§ WORK ORDER
Copy each line below in which the word "lambda" occurs.

----------------------------------------

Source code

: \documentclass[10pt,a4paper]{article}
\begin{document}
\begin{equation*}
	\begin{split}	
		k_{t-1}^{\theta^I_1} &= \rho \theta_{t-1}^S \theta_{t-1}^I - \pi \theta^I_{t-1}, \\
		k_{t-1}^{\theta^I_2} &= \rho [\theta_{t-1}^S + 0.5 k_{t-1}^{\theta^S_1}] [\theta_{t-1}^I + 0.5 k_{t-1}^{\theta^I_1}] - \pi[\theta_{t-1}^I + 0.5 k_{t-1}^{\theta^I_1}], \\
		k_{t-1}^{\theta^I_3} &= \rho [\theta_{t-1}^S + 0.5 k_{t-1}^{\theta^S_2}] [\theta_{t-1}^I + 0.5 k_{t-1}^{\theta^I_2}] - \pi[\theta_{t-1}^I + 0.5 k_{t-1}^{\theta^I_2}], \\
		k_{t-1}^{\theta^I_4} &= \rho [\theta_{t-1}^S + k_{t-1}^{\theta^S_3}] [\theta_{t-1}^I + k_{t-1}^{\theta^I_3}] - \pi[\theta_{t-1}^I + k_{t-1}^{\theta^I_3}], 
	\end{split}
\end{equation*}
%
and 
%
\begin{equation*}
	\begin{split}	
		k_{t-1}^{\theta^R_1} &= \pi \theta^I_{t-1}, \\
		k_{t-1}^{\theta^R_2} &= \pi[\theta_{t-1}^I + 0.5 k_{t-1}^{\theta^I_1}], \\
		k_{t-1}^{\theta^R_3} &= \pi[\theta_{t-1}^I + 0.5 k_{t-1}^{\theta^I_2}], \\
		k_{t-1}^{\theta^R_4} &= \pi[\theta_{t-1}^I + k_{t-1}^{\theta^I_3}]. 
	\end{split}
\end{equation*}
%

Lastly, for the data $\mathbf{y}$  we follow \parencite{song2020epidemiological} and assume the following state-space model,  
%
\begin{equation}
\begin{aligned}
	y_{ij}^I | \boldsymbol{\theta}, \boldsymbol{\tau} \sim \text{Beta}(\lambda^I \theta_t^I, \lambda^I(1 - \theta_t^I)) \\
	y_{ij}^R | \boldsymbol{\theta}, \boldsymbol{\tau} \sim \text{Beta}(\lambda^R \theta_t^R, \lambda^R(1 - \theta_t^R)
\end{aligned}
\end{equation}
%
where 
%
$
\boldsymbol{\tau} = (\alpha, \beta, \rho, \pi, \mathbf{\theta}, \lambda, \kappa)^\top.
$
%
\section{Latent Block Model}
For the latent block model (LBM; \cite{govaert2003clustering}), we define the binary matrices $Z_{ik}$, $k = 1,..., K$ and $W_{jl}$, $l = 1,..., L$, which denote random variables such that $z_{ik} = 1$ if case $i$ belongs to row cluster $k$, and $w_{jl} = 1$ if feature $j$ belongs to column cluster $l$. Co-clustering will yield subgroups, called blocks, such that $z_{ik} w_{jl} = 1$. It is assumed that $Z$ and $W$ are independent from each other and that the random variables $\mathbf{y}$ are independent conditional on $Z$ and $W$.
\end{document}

----------------------------------------

§ RESPONSE TO THIS EXERCISE
	y_{ij}^I | \boldsymbol{\theta}, \boldsymbol{\tau} \sim \text{Beta}(\lambda^I \theta_t^I, \lambda^I(1 - \theta_t^I)) \\
	y_{ij}^R | \boldsymbol{\theta}, \boldsymbol{\tau} \sim \text{Beta}(\lambda^R \theta_t^R, \lambda^R(1 - \theta_t^R)
\boldsymbol{\tau} = (\alpha, \beta, \rho, \pi, \mathbf{\theta}, \lambda, \kappa)^\top.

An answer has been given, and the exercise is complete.